Traditionally, the library building is thought to be a place of study, where scholars study the material works of the past in order to form and compose their own contributions for the generations to come. The national libraries’ main objective is to provide its citizens, as well as citizens of other countries, essential information in all fields of study to facilitate basic research. This objective grows increasingly difficult under modern conditions as the size of basic works grows exponentially. “I suppose I have not been alone in wondering from time to time if the day of the comprehensive library as anything but a storehouse of older books and periodicals – a sort of museum – was perhaps over, and if the main burden of bibliographical and information work should not be handed over to small, highly organized libraries.” [96]
National libraries vary from other libraries in a country by the variety and volume of materials held and the national responsibility they bear within society.
“Another result of the leading position it occupies is that it sometimes has to act as a centralizing agency.

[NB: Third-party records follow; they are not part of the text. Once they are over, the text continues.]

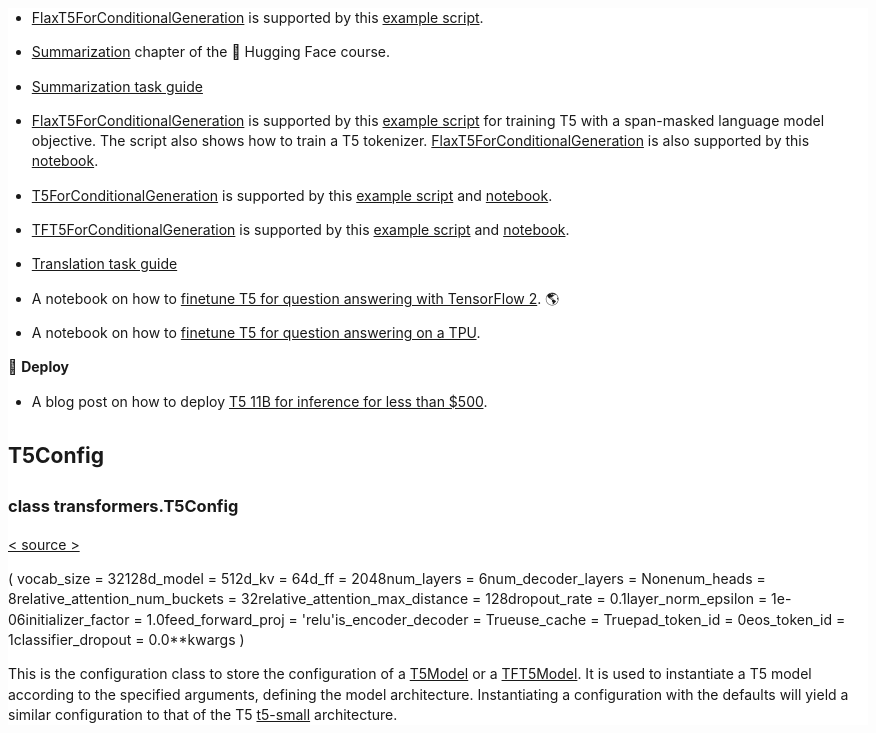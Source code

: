 -   [FlaxT5ForConditionalGeneration](/docs/transformers/v4.34.0/en/model_doc/t5#transformers.FlaxT5ForConditionalGeneration) is supported by this [example script](https://github.com/huggingface/transformers/tree/main/examples/flax/summarization).
-   [Summarization](https://huggingface.co/course/chapter7/5?fw=pt#summarization) chapter of the 🤗 Hugging Face course.
-   [Summarization task guide](../tasks/summarization)

-   [FlaxT5ForConditionalGeneration](/docs/transformers/v4.34.0/en/model_doc/t5#transformers.FlaxT5ForConditionalGeneration) is supported by this [example script](https://github.com/huggingface/transformers/tree/main/examples/flax/language-modeling#t5-like-span-masked-language-modeling) for training T5 with a span-masked language model objective. The script also shows how to train a T5 tokenizer. [FlaxT5ForConditionalGeneration](/docs/transformers/v4.34.0/en/model_doc/t5#transformers.FlaxT5ForConditionalGeneration) is also supported by this [notebook](https://colab.research.google.com/github/huggingface/notebooks/blob/main/examples/masked_language_modeling_flax.ipynb).

-   [T5ForConditionalGeneration](/docs/transformers/v4.34.0/en/model_doc/t5#transformers.T5ForConditionalGeneration) is supported by this [example script](https://github.com/huggingface/transformers/tree/main/examples/pytorch/translation) and [notebook](https://colab.research.google.com/github/huggingface/notebooks/blob/main/examples/translation.ipynb).
-   [TFT5ForConditionalGeneration](/docs/transformers/v4.34.0/en/model_doc/t5#transformers.TFT5ForConditionalGeneration) is supported by this [example script](https://github.com/huggingface/transformers/tree/main/examples/tensorflow/translation) and [notebook](https://colab.research.google.com/github/huggingface/notebooks/blob/main/examples/translation-tf.ipynb).
-   [Translation task guide](../tasks/translation)

-   A notebook on how to [finetune T5 for question answering with TensorFlow 2](https://colab.research.google.com/github/snapthat/TF-T5-text-to-text/blob/master/snapthatT5/notebooks/TF-T5-Datasets%20Training.ipynb). 🌎
-   A notebook on how to [finetune T5 for question answering on a TPU](https://colab.research.google.com/github/patil-suraj/exploring-T5/blob/master/T5_on_TPU.ipynb#scrollTo=QLGiFCDqvuil).

🚀 **Deploy**

-   A blog post on how to deploy [T5 11B for inference for less than $500](https://www.philschmid.de/deploy-t5-11b).

## T5Config

### class transformers.T5Config

[< source \>](https://github.com/huggingface/transformers/blob/v4.34.0/src/transformers/models/t5/configuration_t5.py#L34)

( vocab\_size = 32128d\_model = 512d\_kv = 64d\_ff = 2048num\_layers = 6num\_decoder\_layers = Nonenum\_heads = 8relative\_attention\_num\_buckets = 32relative\_attention\_max\_distance = 128dropout\_rate = 0.1layer\_norm\_epsilon = 1e-06initializer\_factor = 1.0feed\_forward\_proj = 'relu'is\_encoder\_decoder = Trueuse\_cache = Truepad\_token\_id = 0eos\_token\_id = 1classifier\_dropout = 0.0\*\*kwargs )

This is the configuration class to store the configuration of a [T5Model](/docs/transformers/v4.34.0/en/model_doc/t5#transformers.T5Model) or a [TFT5Model](/docs/transformers/v4.34.0/en/model_doc/t5#transformers.TFT5Model). It is used to instantiate a T5 model according to the specified arguments, defining the model architecture. Instantiating a configuration with the defaults will yield a similar configuration to that of the T5 [t5-small](https://huggingface.co/t5-small) architecture.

This function, which is often exercised with respect to the general body of libraries, needs very careful handling. In certain countries – and this point is made without passing judgement in any way – the position is that the general management of libraries is in the hands of the director of the national library himself.” [97]
In Guidelines for National Libraries, Sylvestre outlines the guidelines for the development of national information systems. Special attention is given to the circumstances and needs of developing countries. As political, social and cultural traditions vary from country to country, no two national libraries perform the same function or provide the same services.
At the UNESCO symposium on national libraries held in Vienna in 1958 a definition of the tasks and obligations of national libraries was discussed. The discourse on national libraries showed the diversity of interests and viewpoints on the topic. “The tasks which every country should undertake both in its own interest and in order to retain its due place in the international network of cultural relations,”[98] could not be agreed upon unanimously. However, the national library directors did agree that: “the conservation of contemporary manuscript documents of national importance is one of the functions of the national library” [99]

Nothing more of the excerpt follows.